| Exercise instructions |
Below are lines of data. Give the number of them that contain the string "commutative", and nothing else.

| Input |
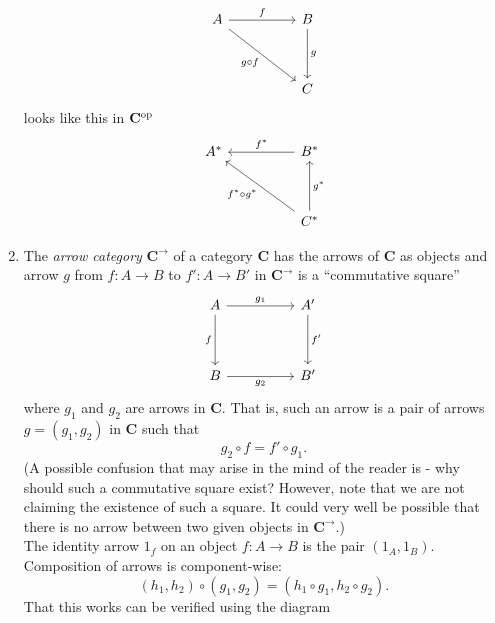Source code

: \begin{enumerate}
	\begin{equation*} 
		\begin{tikzcd}
			A \arrow[rr, "f"] \arrow[rrdd, "g\circ f"'] && B \arrow[dd, "g"]\\
			&&\\
			&& C
		\end{tikzcd}
	\end{equation*}
	looks like this in $\mathbf{C}^{\operatorname{op}}$
	\begin{equation*} 
		\begin{tikzcd}
			A^* && \arrow[ll, "f^*"'] B^* \\
			&&\\
			&& \arrow[lluu, "f^*\circ g^*"]\arrow[uu, "g^*"'] C^*
		\end{tikzcd}
	\end{equation*}
	\item The \emph{arrow category} $\mathbf{C}^\to$ of a category $\mathbf{C}$ has the arrows of $\mathbf{C}$ as objects and arrow $g$ from $f:A\to B$ to $f':A\to B'$ in $\mathbf{C}^\to$ is a ``commutative square''
	\begin{equation*} 
		\begin{tikzcd}
		A \arrow[dd, "f"'] \arrow[rr, "g_1"] &  & A' \arrow[dd, "f'"] \\
		                                     &  &                     \\
		B \arrow[rr, "g_2"']                 &  & B'                 
		\end{tikzcd}
	\end{equation*}
	where $g_1$ and $g_2$ are arrows in $\mathbf{C}.$ That is, such an arrow is a pair of arrows $g = (g_1, g_2)$ in $\mathbf{C}$ such that
	\begin{equation*} 
		g_2\circ f = f'\circ g_1.
	\end{equation*}
	(A possible confusion that may arise in the mind of the reader is - why should such a commutative square exist? However, note that we are not claiming the existence of such a square. It could very well be possible that there is no arrow between two given objects in $\mathbf{C}^\to$.)\\
	The identity arrow $1_f$ on an object $f:A\to B$ is the pair $(1_A, 1_B).$\\
	Composition of arrows is component-wise:
	\begin{equation*} 
		(h_1, h_2)\circ (g_1, g_2) = (h_1\circ g_1, h_2\circ g_2).
	\end{equation*}
	That this works can be verified using the diagram

\end{enumerate}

| Answer to the problem |
2